Sanctimonious, silly, occasionally brilliant and exquisitely vivid, Hype Williams’s Belly (1998) crowned the decade in which hip-hop swallowed popular culture, and we never looked back. The ascendance can be credited in large part to Williams, whose videos for Missy Elliott, Nas (who co-stars alongside DMX) and Jay-Z—as well as every other “urban artist” with a Top 40 hit in the 90s—established the visual paradigm for the biggest mainstream cultural transition since The Beatles. The Williams signature was and is immediately recognizable: gaudy, bright, smeared in saturated color, oiled-up, and fisheyed. The ubiquity of his aesthetic has waned, but there’s no denying his credential as court stylist during hip-hop’s first decade on the throne.

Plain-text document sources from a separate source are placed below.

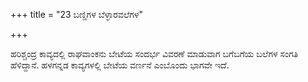 +++
title = "23 ಬಣ್ಡಿಗಳ ಬೆಳ್ಳಾರವಲೆಗಳ"

+++
  
ಹರಿಶ್ಚಂದ್ರ ಕಾವ್ಯದಲ್ಲಿ ರಾಘವಾಂಕನು ಬೇಟೆಯ ಸಂದರ್ಭ ವಿವರಣೆ ಮಾಡುವಾಗ ಬಗೆಬಗೆಯ ಬಲೆಗಳ ಸಂಗತಿ ಹೆಳಿದ್ದಾನೆ. ಹಳಗನ್ನಡ ಕಾವ್ಯಗಳಲ್ಲಿ ಬೇಟೆಯ ವರ್ಣನೆ ಎಂಬೊಂದು ಭಾಗವೇ ಇದೆ.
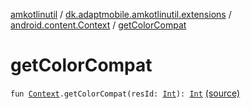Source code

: [amkotlinutil](../../index.md) / [dk.adaptmobile.amkotlinutil.extensions](../index.md) / [android.content.Context](index.md) / [getColorCompat](./get-color-compat.md)

# getColorCompat

`fun `[`Context`](https://developer.android.com/reference/android/content/Context.html)`.getColorCompat(resId: `[`Int`](https://kotlinlang.org/api/latest/jvm/stdlib/kotlin/-int/index.html)`): `[`Int`](https://kotlinlang.org/api/latest/jvm/stdlib/kotlin/-int/index.html) [(source)](https://github.com/adaptmobile-organization/amkotlinutil/tree/master/amkotlinutil/amkotlinutil/src/main/java/dk/adaptmobile/amkotlinutil/extensions/ContextExtensions.kt#L41)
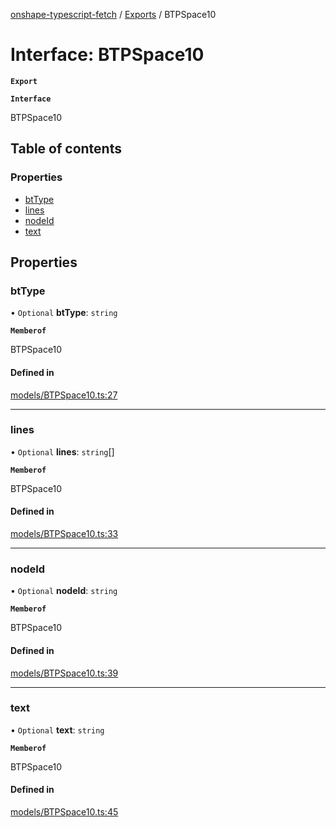[onshape-typescript-fetch](../README.md) / [Exports](../modules.md) / BTPSpace10

# Interface: BTPSpace10

**`Export`**

**`Interface`**

BTPSpace10

## Table of contents

### Properties

- [btType](BTPSpace10.md#bttype)
- [lines](BTPSpace10.md#lines)
- [nodeId](BTPSpace10.md#nodeid)
- [text](BTPSpace10.md#text)

## Properties

### btType

• `Optional` **btType**: `string`

**`Memberof`**

BTPSpace10

#### Defined in

[models/BTPSpace10.ts:27](https://github.com/toebes/onshape-typescript-fetch/blob/3e11ae1/models/BTPSpace10.ts#L27)

___

### lines

• `Optional` **lines**: `string`[]

**`Memberof`**

BTPSpace10

#### Defined in

[models/BTPSpace10.ts:33](https://github.com/toebes/onshape-typescript-fetch/blob/3e11ae1/models/BTPSpace10.ts#L33)

___

### nodeId

• `Optional` **nodeId**: `string`

**`Memberof`**

BTPSpace10

#### Defined in

[models/BTPSpace10.ts:39](https://github.com/toebes/onshape-typescript-fetch/blob/3e11ae1/models/BTPSpace10.ts#L39)

___

### text

• `Optional` **text**: `string`

**`Memberof`**

BTPSpace10

#### Defined in

[models/BTPSpace10.ts:45](https://github.com/toebes/onshape-typescript-fetch/blob/3e11ae1/models/BTPSpace10.ts#L45)
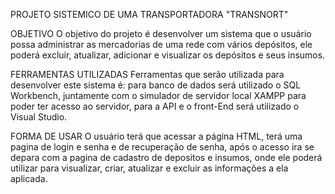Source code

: PROJETO SISTEMICO DE UMA TRANSPORTADORA "TRANSNORT"

OBJETIVO
	O objetivo do projeto é desenvolver um sistema que o usuário possa administrar as mercadorias de uma rede com vários depósitos, ele poderá excluir, atualizar, adicionar e visualizar os depósitos e seus insumos.

FERRAMENTAS UTILIZADAS
	Ferramentas que serão utilizada para desenvolver este sistema é: para banco de dados será utilizado o SQL Workbench, juntamente com o simulador de servidor local XAMPP para poder ter acesso ao servidor, para a API e o front-End será utilizado o Visual Studio.

FORMA DE USAR
	O usuário terá que acessar a página HTML, terá uma pagina de login e senha e de recuperação de senha, após o acesso ira se depara com a pagina de cadastro de depositos e insumos, onde ele poderá utilizar para visualizar, criar, atualizar e excluir as informações a ela aplicada.
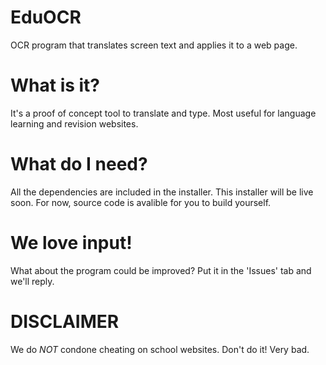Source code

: # EduOCR
OCR program that translates screen text and applies it to a web page. 

# What is it?

It's a proof of concept tool to translate and type. Most useful for language learning and revision websites. 

# What do I need?

All the dependencies are included in the installer. This installer will be live soon. For now, source code is avalible for you to build yourself.

# We love input!

What about the program could be improved? Put it in the 'Issues' tab and we'll reply.

# DISCLAIMER

We do *NOT* condone cheating on school websites. Don't do it! Very bad.
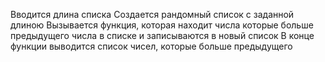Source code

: Вводится длина списка
Создается рандомный список с заданной длиною
Вызывается функция, которая находит числа которые больше предыдущего числа в списке и записываются в новый список
В конце функции выводится список чисел, которые больше предыдущего



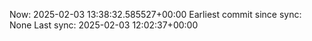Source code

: Now: 2025-02-03 13:38:32.585527+00:00 Earliest commit since sync: None Last sync: 2025-02-03 12:02:37+00:00
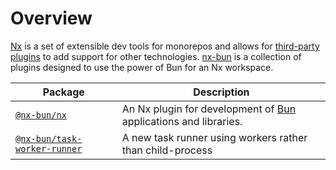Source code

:# Overview

[Nx](https://nx.dev/) is a set of extensible dev tools for monorepos and allows
for [third-party plugins](https://nx.dev/nx-community) to add support for other
technologies. [nx-bun](https://github.com/jordan-hall/nx-bun) is a collection of plugins designed to use the power of Bun for an Nx workspace.

| Package                                                | Description                                                                                              |
| ------------------------------------------------------ | -------------------------------------------------------------------------------------------------------- |
| [`@nx-bun/nx`](../nx-bun/overview)                | An Nx plugin for development of [Bun](https://bun.sh/) applications and libraries.          |
| [`@nx-bun/task-worker-runner`](../task-worker-runner/overview)                  | A new task runner using workers rather than child-process                 |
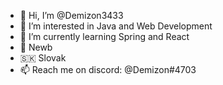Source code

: - 👋 Hi, I’m @Demizon3433
- 👀 I’m interested in Java and Web Development
- 🌱 I’m currently learning Spring and React
- 🧐 Newb
- 🇸🇰 Slovak
- 📫 Reach me on discord: @Demizon#4703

Yet beyond the obnoxious celebration of stardom’s spoils—jewelry, cars, designer suits—these videos exhibit a modest subversive quality that maintains its punch twenty years later. Aided immeasurably by his ultra-wide-angle lenses, Williams blew up the Black figure into contortions both comic and combative. Gigantic shaking asses ballooned threateningly, alluringly out of his frames; the round features of Black faces, cartoonishly spherized by the fisheye lens, jutted angrily and playfully into millions of white living rooms. If hip-hop represented the insistence of a narrative successfully concealed by mainstream culture until crack and police brutality made such ignorance untenable, then Williams crafted a visual corollary in which Black faces and bodies were thrust into a culture that had granted no place for them.

The unresolved ambivalence at the heart of that era’s hip-hop, the push-pull between political righteousness and crass consumption, recurs in Belly, sadly Williams’ only feature film to date. He effectively uses every dazzling technique imaginable to smooth out a lumpy story about two small-time hoods and their divergent paths out of a life spent hustling. Each frame oozes style, teetering on the thin line separating the slickness of Super Bowl half-time ads and the soulful artistry of a genuine sensualist. In Belly, the bone-deep insight of an artist emerges often enough that Williams’s subsequent retreat back into the world of music videos seems baffling, even tragic. If Belly ultimately fails in its quest to join the ranks of great gangster films—despite a handful of incredible set pieces—it remains a convincing argument that Williams could have created one sooner or later.